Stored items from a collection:

○ ○ ○ ○ ○

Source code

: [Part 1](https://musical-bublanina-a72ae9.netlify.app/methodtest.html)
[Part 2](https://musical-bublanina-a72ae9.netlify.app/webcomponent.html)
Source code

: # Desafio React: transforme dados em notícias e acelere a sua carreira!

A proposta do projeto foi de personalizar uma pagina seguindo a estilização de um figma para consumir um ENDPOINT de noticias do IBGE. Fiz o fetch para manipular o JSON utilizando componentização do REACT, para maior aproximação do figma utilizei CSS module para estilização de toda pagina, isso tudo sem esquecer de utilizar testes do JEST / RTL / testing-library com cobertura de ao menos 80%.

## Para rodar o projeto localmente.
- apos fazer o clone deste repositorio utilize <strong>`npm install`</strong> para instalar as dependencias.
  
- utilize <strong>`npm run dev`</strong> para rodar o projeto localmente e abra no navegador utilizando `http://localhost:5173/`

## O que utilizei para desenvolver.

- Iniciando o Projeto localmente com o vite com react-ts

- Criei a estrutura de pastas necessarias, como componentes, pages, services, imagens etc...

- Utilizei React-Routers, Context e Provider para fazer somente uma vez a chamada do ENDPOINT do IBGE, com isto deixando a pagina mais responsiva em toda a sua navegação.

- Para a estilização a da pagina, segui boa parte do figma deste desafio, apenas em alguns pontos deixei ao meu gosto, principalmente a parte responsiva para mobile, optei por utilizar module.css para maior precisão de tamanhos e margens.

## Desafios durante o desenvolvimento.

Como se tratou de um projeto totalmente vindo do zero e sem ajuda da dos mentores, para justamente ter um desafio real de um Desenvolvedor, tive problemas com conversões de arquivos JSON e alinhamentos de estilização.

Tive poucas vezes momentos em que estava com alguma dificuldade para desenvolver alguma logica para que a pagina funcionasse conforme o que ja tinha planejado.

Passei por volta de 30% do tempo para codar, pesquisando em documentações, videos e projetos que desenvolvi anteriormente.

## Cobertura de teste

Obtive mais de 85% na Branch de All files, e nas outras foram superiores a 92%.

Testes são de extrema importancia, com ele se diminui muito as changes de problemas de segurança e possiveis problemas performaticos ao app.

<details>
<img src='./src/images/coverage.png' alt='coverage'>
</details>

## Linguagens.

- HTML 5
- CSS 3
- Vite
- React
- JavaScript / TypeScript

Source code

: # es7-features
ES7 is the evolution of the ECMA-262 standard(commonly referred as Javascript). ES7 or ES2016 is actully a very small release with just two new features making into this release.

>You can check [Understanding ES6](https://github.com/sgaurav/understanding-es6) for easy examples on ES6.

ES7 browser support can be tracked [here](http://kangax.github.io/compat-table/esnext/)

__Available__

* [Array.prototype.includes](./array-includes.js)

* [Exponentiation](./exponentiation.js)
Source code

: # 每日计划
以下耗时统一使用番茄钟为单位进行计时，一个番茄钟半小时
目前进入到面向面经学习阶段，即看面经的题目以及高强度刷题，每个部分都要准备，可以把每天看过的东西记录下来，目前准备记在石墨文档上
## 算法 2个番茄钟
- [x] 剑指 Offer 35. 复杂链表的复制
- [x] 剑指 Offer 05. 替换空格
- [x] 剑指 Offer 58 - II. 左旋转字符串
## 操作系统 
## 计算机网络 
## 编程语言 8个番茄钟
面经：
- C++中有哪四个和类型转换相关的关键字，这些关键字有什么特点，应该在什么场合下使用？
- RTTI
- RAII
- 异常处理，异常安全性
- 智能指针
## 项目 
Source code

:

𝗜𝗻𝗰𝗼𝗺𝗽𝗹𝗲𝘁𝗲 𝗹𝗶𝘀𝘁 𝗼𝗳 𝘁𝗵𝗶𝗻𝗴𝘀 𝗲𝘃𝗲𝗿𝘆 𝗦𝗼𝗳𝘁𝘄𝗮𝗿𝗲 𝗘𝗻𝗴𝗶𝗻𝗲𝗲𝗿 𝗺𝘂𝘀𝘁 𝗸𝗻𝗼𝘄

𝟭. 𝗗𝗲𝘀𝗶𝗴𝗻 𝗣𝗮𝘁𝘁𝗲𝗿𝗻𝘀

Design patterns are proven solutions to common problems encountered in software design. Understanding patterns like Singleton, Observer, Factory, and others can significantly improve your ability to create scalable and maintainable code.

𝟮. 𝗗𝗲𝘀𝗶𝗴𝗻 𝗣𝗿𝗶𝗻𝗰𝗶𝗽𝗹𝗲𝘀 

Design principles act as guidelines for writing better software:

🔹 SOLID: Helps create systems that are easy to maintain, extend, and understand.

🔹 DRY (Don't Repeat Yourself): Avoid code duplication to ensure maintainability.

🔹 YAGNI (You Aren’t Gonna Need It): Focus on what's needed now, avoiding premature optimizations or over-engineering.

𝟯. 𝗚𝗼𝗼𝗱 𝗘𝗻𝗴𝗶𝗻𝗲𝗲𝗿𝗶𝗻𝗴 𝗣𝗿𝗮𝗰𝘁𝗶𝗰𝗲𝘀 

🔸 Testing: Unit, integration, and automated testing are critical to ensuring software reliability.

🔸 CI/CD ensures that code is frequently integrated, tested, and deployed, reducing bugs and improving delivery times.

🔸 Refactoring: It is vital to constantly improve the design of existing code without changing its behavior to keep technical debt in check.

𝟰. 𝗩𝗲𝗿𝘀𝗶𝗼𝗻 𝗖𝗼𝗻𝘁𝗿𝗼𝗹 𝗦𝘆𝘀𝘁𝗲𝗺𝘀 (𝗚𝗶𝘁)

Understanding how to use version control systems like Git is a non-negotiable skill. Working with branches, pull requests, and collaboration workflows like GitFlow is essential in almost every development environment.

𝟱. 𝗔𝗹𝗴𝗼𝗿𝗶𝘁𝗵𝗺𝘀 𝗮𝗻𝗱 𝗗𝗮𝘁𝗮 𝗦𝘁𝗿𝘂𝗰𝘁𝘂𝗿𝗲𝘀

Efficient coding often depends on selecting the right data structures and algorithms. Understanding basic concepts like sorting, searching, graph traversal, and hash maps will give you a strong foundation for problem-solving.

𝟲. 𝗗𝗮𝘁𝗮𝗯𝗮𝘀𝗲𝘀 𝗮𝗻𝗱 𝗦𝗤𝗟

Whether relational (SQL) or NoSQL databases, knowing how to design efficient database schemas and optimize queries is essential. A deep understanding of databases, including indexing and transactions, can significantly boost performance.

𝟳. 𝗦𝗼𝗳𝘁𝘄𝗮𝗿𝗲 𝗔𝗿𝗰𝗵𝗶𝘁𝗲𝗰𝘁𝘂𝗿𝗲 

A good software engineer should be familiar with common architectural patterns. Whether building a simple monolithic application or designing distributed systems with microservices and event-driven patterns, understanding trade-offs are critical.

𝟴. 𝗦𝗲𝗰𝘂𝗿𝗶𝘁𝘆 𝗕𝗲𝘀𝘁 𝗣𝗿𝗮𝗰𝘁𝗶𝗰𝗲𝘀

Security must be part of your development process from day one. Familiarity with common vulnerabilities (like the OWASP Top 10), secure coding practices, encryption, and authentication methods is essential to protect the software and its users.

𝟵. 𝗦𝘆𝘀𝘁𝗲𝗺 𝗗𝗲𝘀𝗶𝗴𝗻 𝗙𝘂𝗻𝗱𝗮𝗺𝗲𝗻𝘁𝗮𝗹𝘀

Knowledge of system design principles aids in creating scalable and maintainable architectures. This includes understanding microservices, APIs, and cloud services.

○ ○ ○ ○ ○

• _Work instruction_:
Would you return each entry exactly as it reads?

• _Solution_:
Source code

: [Part 1](https://musical-bublanina-a72ae9.netlify.app/methodtest.html)
[Part 2](https://musical-bublanina-a72ae9.netlify.app/webcomponent.html)
Source code

: # Desafio React: transforme dados em notícias e acelere a sua carreira!

A proposta do projeto foi de personalizar uma pagina seguindo a estilização de um figma para consumir um ENDPOINT de noticias do IBGE. Fiz o fetch para manipular o JSON utilizando componentização do REACT, para maior aproximação do figma utilizei CSS module para estilização de toda pagina, isso tudo sem esquecer de utilizar testes do JEST / RTL / testing-library com cobertura de ao menos 80%.

## Para rodar o projeto localmente.
- apos fazer o clone deste repositorio utilize <strong>`npm install`</strong> para instalar as dependencias.
  
- utilize <strong>`npm run dev`</strong> para rodar o projeto localmente e abra no navegador utilizando `http://localhost:5173/`

## O que utilizei para desenvolver.

- Iniciando o Projeto localmente com o vite com react-ts

- Criei a estrutura de pastas necessarias, como componentes, pages, services, imagens etc...

- Utilizei React-Routers, Context e Provider para fazer somente uma vez a chamada do ENDPOINT do IBGE, com isto deixando a pagina mais responsiva em toda a sua navegação.

- Para a estilização a da pagina, segui boa parte do figma deste desafio, apenas em alguns pontos deixei ao meu gosto, principalmente a parte responsiva para mobile, optei por utilizar module.css para maior precisão de tamanhos e margens.

## Desafios durante o desenvolvimento.

Como se tratou de um projeto totalmente vindo do zero e sem ajuda da dos mentores, para justamente ter um desafio real de um Desenvolvedor, tive problemas com conversões de arquivos JSON e alinhamentos de estilização.

Tive poucas vezes momentos em que estava com alguma dificuldade para desenvolver alguma logica para que a pagina funcionasse conforme o que ja tinha planejado.

Passei por volta de 30% do tempo para codar, pesquisando em documentações, videos e projetos que desenvolvi anteriormente.

## Cobertura de teste

Obtive mais de 85% na Branch de All files, e nas outras foram superiores a 92%.

Testes são de extrema importancia, com ele se diminui muito as changes de problemas de segurança e possiveis problemas performaticos ao app.

<details>
<img src='./src/images/coverage.png' alt='coverage'>
</details>

## Linguagens.

- HTML 5
- CSS 3
- Vite
- React
- JavaScript / TypeScript

Source code

: # es7-features
ES7 is the evolution of the ECMA-262 standard(commonly referred as Javascript). ES7 or ES2016 is actully a very small release with just two new features making into this release.

>You can check [Understanding ES6](https://github.com/sgaurav/understanding-es6) for easy examples on ES6.

ES7 browser support can be tracked [here](http://kangax.github.io/compat-table/esnext/)

__Available__

* [Array.prototype.includes](./array-includes.js)

* [Exponentiation](./exponentiation.js)
Source code

: # 每日计划
以下耗时统一使用番茄钟为单位进行计时，一个番茄钟半小时
目前进入到面向面经学习阶段，即看面经的题目以及高强度刷题，每个部分都要准备，可以把每天看过的东西记录下来，目前准备记在石墨文档上
## 算法 2个番茄钟
- [x] 剑指 Offer 35. 复杂链表的复制
- [x] 剑指 Offer 05. 替换空格
- [x] 剑指 Offer 58 - II. 左旋转字符串
## 操作系统 
## 计算机网络 
## 编程语言 8个番茄钟
面经：
- C++中有哪四个和类型转换相关的关键字，这些关键字有什么特点，应该在什么场合下使用？
- RTTI
- RAII
- 异常处理，异常安全性
- 智能指针
## 项目 
Source code

:

𝗜𝗻𝗰𝗼𝗺𝗽𝗹𝗲𝘁𝗲 𝗹𝗶𝘀𝘁 𝗼𝗳 𝘁𝗵𝗶𝗻𝗴𝘀 𝗲𝘃𝗲𝗿𝘆 𝗦𝗼𝗳𝘁𝘄𝗮𝗿𝗲 𝗘𝗻𝗴𝗶𝗻𝗲𝗲𝗿 𝗺𝘂𝘀𝘁 𝗸𝗻𝗼𝘄

𝟭. 𝗗𝗲𝘀𝗶𝗴𝗻 𝗣𝗮𝘁𝘁𝗲𝗿𝗻𝘀

Design patterns are proven solutions to common problems encountered in software design. Understanding patterns like Singleton, Observer, Factory, and others can significantly improve your ability to create scalable and maintainable code.

𝟮. 𝗗𝗲𝘀𝗶𝗴𝗻 𝗣𝗿𝗶𝗻𝗰𝗶𝗽𝗹𝗲𝘀 

Design principles act as guidelines for writing better software:

🔹 SOLID: Helps create systems that are easy to maintain, extend, and understand.

🔹 DRY (Don't Repeat Yourself): Avoid code duplication to ensure maintainability.

🔹 YAGNI (You Aren’t Gonna Need It): Focus on what's needed now, avoiding premature optimizations or over-engineering.

𝟯. 𝗚𝗼𝗼𝗱 𝗘𝗻𝗴𝗶𝗻𝗲𝗲𝗿𝗶𝗻𝗴 𝗣𝗿𝗮𝗰𝘁𝗶𝗰𝗲𝘀 

🔸 Testing: Unit, integration, and automated testing are critical to ensuring software reliability.

🔸 CI/CD ensures that code is frequently integrated, tested, and deployed, reducing bugs and improving delivery times.

🔸 Refactoring: It is vital to constantly improve the design of existing code without changing its behavior to keep technical debt in check.

𝟰. 𝗩𝗲𝗿𝘀𝗶𝗼𝗻 𝗖𝗼𝗻𝘁𝗿𝗼𝗹 𝗦𝘆𝘀𝘁𝗲𝗺𝘀 (𝗚𝗶𝘁)

Understanding how to use version control systems like Git is a non-negotiable skill. Working with branches, pull requests, and collaboration workflows like GitFlow is essential in almost every development environment.

𝟱. 𝗔𝗹𝗴𝗼𝗿𝗶𝘁𝗵𝗺𝘀 𝗮𝗻𝗱 𝗗𝗮𝘁𝗮 𝗦𝘁𝗿𝘂𝗰𝘁𝘂𝗿𝗲𝘀

Efficient coding often depends on selecting the right data structures and algorithms. Understanding basic concepts like sorting, searching, graph traversal, and hash maps will give you a strong foundation for problem-solving.

𝟲. 𝗗𝗮𝘁𝗮𝗯𝗮𝘀𝗲𝘀 𝗮𝗻𝗱 𝗦𝗤𝗟

Whether relational (SQL) or NoSQL databases, knowing how to design efficient database schemas and optimize queries is essential. A deep understanding of databases, including indexing and transactions, can significantly boost performance.

𝟳. 𝗦𝗼𝗳𝘁𝘄𝗮𝗿𝗲 𝗔𝗿𝗰𝗵𝗶𝘁𝗲𝗰𝘁𝘂𝗿𝗲 

A good software engineer should be familiar with common architectural patterns. Whether building a simple monolithic application or designing distributed systems with microservices and event-driven patterns, understanding trade-offs are critical.

𝟴. 𝗦𝗲𝗰𝘂𝗿𝗶𝘁𝘆 𝗕𝗲𝘀𝘁 𝗣𝗿𝗮𝗰𝘁𝗶𝗰𝗲𝘀

Security must be part of your development process from day one. Familiarity with common vulnerabilities (like the OWASP Top 10), secure coding practices, encryption, and authentication methods is essential to protect the software and its users.

𝟵. 𝗦𝘆𝘀𝘁𝗲𝗺 𝗗𝗲𝘀𝗶𝗴𝗻 𝗙𝘂𝗻𝗱𝗮𝗺𝗲𝗻𝘁𝗮𝗹𝘀

Knowledge of system design principles aids in creating scalable and maintainable architectures. This includes understanding microservices, APIs, and cloud services.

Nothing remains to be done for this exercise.